▸ WHAT YOU WILL DO:
Copy out, from the data below, each line in which the word "void" occurs.
[EXCERPTED RECORDS Boundary: Start]
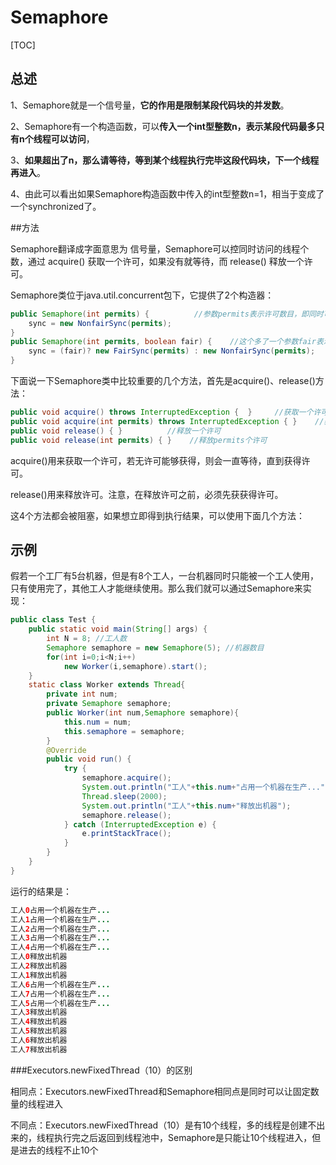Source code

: # Semaphore

[TOC]

## 总述

1、Semaphore就是一个信号量，**它的作用是限制某段代码块的并发数**。

2、Semaphore有一个构造函数，可以**传入一个int型整数n，表示某段代码最多只有n个线程可以访问**，

3、**如果超出了n，那么请等待，等到某个线程执行完毕这段代码块，下一个线程再进入**。

4、由此可以看出如果Semaphore构造函数中传入的int型整数n=1，相当于变成了一个synchronized了。

##方法 

Semaphore翻译成字面意思为 信号量，Semaphore可以控同时访问的线程个数，通过 acquire() 获取一个许可，如果没有就等待，而 release() 释放一个许可。

Semaphore类位于java.util.concurrent包下，它提供了2个构造器：

```java
public Semaphore(int permits) {          //参数permits表示许可数目，即同时可以允许多少线程进行访问
    sync = new NonfairSync(permits);
}
public Semaphore(int permits, boolean fair) {    //这个多了一个参数fair表示是否是公平的，即等待时间越久的越先获取许可
    sync = (fair)? new FairSync(permits) : new NonfairSync(permits);
}
```

下面说一下Semaphore类中比较重要的几个方法，首先是acquire()、release()方法： 

```java
public void acquire() throws InterruptedException {  }     //获取一个许可
public void acquire(int permits) throws InterruptedException { }    //获取permits个许可
public void release() { }          //释放一个许可
public void release(int permits) { }    //释放permits个许可
```

acquire()用来获取一个许可，若无许可能够获得，则会一直等待，直到获得许可。

release()用来释放许可。注意，在释放许可之前，必须先获获得许可。

这4个方法都会被阻塞，如果想立即得到执行结果，可以使用下面几个方法：

## 示例

假若一个工厂有5台机器，但是有8个工人，一台机器同时只能被一个工人使用，只有使用完了，其他工人才能继续使用。那么我们就可以通过Semaphore来实现： 

```java
public class Test {  
    public static void main(String[] args) {  
        int N = 8; //工人数  
        Semaphore semaphore = new Semaphore(5); //机器数目  
        for(int i=0;i<N;i++)  
            new Worker(i,semaphore).start();  
    }      
    static class Worker extends Thread{  
        private int num;  
        private Semaphore semaphore;  
        public Worker(int num,Semaphore semaphore){  
            this.num = num;  
            this.semaphore = semaphore;  
        }          
        @Override  
        public void run() {  
            try {  
                semaphore.acquire();  
                System.out.println("工人"+this.num+"占用一个机器在生产...");  
                Thread.sleep(2000);  
                System.out.println("工人"+this.num+"释放出机器");  
                semaphore.release();              
            } catch (InterruptedException e) {  
                e.printStackTrace();  
            }  
        }  
    }  
} 

```

运行的结果是：

```java
工人0占用一个机器在生产...
工人1占用一个机器在生产...
工人2占用一个机器在生产...
工人3占用一个机器在生产...
工人4占用一个机器在生产...
工人0释放出机器
工人2释放出机器
工人1释放出机器
工人6占用一个机器在生产...
工人7占用一个机器在生产...
工人5占用一个机器在生产...
工人3释放出机器
工人4释放出机器
工人5释放出机器
工人6释放出机器
工人7释放出机器
```

###Executors.newFixedThread（10）的区别

相同点：Executors.newFixedThread和Semaphore相同点是同时可以让固定数量的线程进入

不同点：Executors.newFixedThread（10）是有10个线程，多的线程是创建不出来的，线程执行完之后返回到线程池中，Semaphore是只能让10个线程进入，但是进去的线程不止10个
[EXCERPTED RECORDS Boundary: End]
▸ WRITTEN REPLY:
public void acquire() throws InterruptedException {  }     //获取一个许可
public void acquire(int permits) throws InterruptedException { }    //获取permits个许可
public void release() { }          //释放一个许可
public void release(int permits) { }    //释放permits个许可
    public static void main(String[] args) {  
        public void run() {  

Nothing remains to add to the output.